[libre-riscv-dev] spike-sv non-default element widths

Sun Oct 21 20:53:23 BST 2018

On Sun, Oct 21, 2018, 09:42 Luke Kenneth Casson Leighton <lkcl at lkcl.net>
wrote:

> ok so i am just going through the bitwidth polymorphism, and the
> algorithm envisaged (work out rs1-rs2 max bitwidth, perform operation,
> extend/truncate to rd bitwidth, store) is potentially flawed when it
> comes to add-immediate.
>
> immediate operands are 12-bit and sign-extended.  so let's say rs1 =
> 8-bit.  the algorithm says, effectively, that only 12-bit add need be
> carried out.  obviously that's not going to work where rs1 is 127
> (0x7f) and the immediate is 0x3ff (2^12-1), the result will wrap.
>
I'd say that the immediate is truncated to the 8-bit size of rs1 and then
splatted into a vector which is then added to rs1. If there is an overflow,
it just wraps around just like addw does.

>
> RV spec says this about ADDIW:
>
> ADDIW is an RV64I instruction that adds the sign-extended 12-bit
> immediate to register rs1
> and produces the proper sign-extension of a 32-bit result in rd.
>
> morphing that to polymorphic, the bit that can't be morphed is the
> "32-bit" of rd, because where for add and addw it was possible to take
> the size of the add explicitly from RS2, in the case of immediate
> opcodes, that's 12-bit and there *is* no register to specify what the
> width of the result shall be.  saying that the result is to be 32-bit
> (hard-coded) defeats the object of polymorphic widths.
>
> i'm quite tempted to say that the spec be changed so that rd, if its
> bitwidth is over-ridden, uniformly applies across the board: rd's
> bitwidth applies to rs1 (i.e. rs1 shall be sign/zero-extended to rd's
> bitwidth, rs2 likewise *and* 12-bit immediates likewise), however that
> loses out on the important possibility of using the information from
> rs1+rs2's bitwidths to create truncated results that are then
> sign/zero-extended into a larger rd's bitwidth.
>
It just depends on if it's more important to cast after the add or before
the add.

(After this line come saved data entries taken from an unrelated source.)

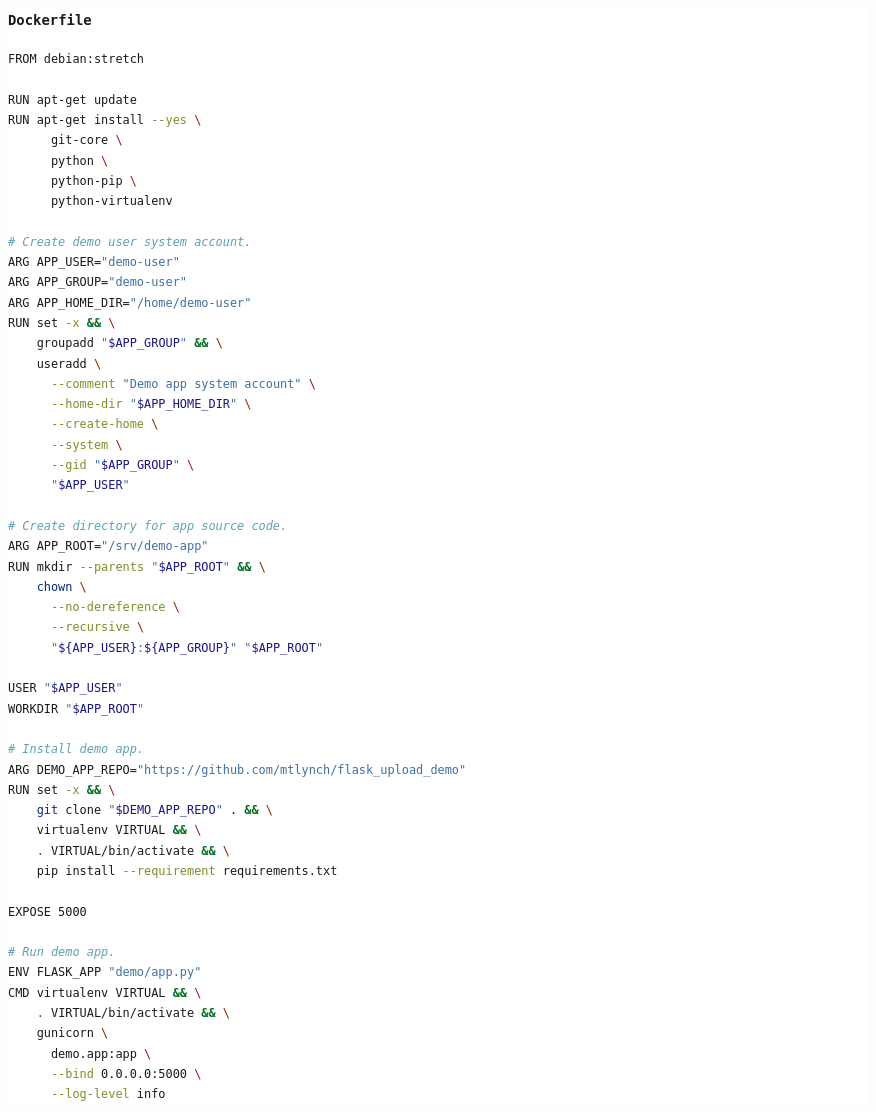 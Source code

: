### `Dockerfile`

```bash
FROM debian:stretch

RUN apt-get update
RUN apt-get install --yes \
      git-core \
      python \
      python-pip \
      python-virtualenv

# Create demo user system account.
ARG APP_USER="demo-user"
ARG APP_GROUP="demo-user"
ARG APP_HOME_DIR="/home/demo-user"
RUN set -x && \
    groupadd "$APP_GROUP" && \
    useradd \
      --comment "Demo app system account" \
      --home-dir "$APP_HOME_DIR" \
      --create-home \
      --system \
      --gid "$APP_GROUP" \
      "$APP_USER"

# Create directory for app source code.
ARG APP_ROOT="/srv/demo-app"
RUN mkdir --parents "$APP_ROOT" && \
    chown \
      --no-dereference \
      --recursive \
      "${APP_USER}:${APP_GROUP}" "$APP_ROOT"

USER "$APP_USER"
WORKDIR "$APP_ROOT"

# Install demo app.
ARG DEMO_APP_REPO="https://github.com/mtlynch/flask_upload_demo"
RUN set -x && \
    git clone "$DEMO_APP_REPO" . && \
    virtualenv VIRTUAL && \
    . VIRTUAL/bin/activate && \
    pip install --requirement requirements.txt

EXPOSE 5000

# Run demo app.
ENV FLASK_APP "demo/app.py"
CMD virtualenv VIRTUAL && \
    . VIRTUAL/bin/activate && \
    gunicorn \
      demo.app:app \
      --bind 0.0.0.0:5000 \
      --log-level info
```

I recommend having it be sign/zero-extended before the add as an
explicit cast instruction can be used if after-the-add is needed, whereas
two are necessary if we use visa-versa.

>
> should we just say that for immediates, the bitwidth of rs1 is to be
> used in the operation?  i.e it would go like this:
>
> 8-bit rs1, default-width rs2:
>     8-bit add + truncate(imm, 8), sign-extend to 64-bit
>
> 8-bit rs1, default/2-width rs2 (32-bit)
>     8-bit add + truncate(imm, 8), sign-extend to 32-bit
>
> 16-bit rs1, default-width rs2:
>     16-bit add + sign-extend(imm, 16), sign-extend result to 64-bit
>
> 16-bit rs1, default/2-width rs2 (32-bit)
>     16-bit add + sign-extend(imm, 16), sign-extend result to 32-bit
>
> 32-bit rs1, default-width rs2:
>     32-bit add + sign-extend(imm, 32), sign-extend result to 64-bit
>
> 32-bit rs1, default/2-width rs2 (32-bit)
>     32-bit add + sign-extend(imm, 32), sign-extend result to 32-bit
> (null operation here)
>
> however there's also ADDI (separate and distinct from ADDIW), so some
> of the possibilities are not being covered, i.e. i am concerned that,
> according to the current draft spec, ADDI would end up being *exactly*
> the same functionality as ADDIW, and likewise for ADDID.
>

The *w versions are needed to get 16-bit operations on rv64 and the *d
versions are needed for 128-bit operations since there are 5 sizes
supported (8, 16, 32, 64, 128), but 4 size settings in the csrs (8-bit,
default/2, default, default*2).

>
> apologies, still quite a bit of thought needed here.
>
That's fine.

Jacob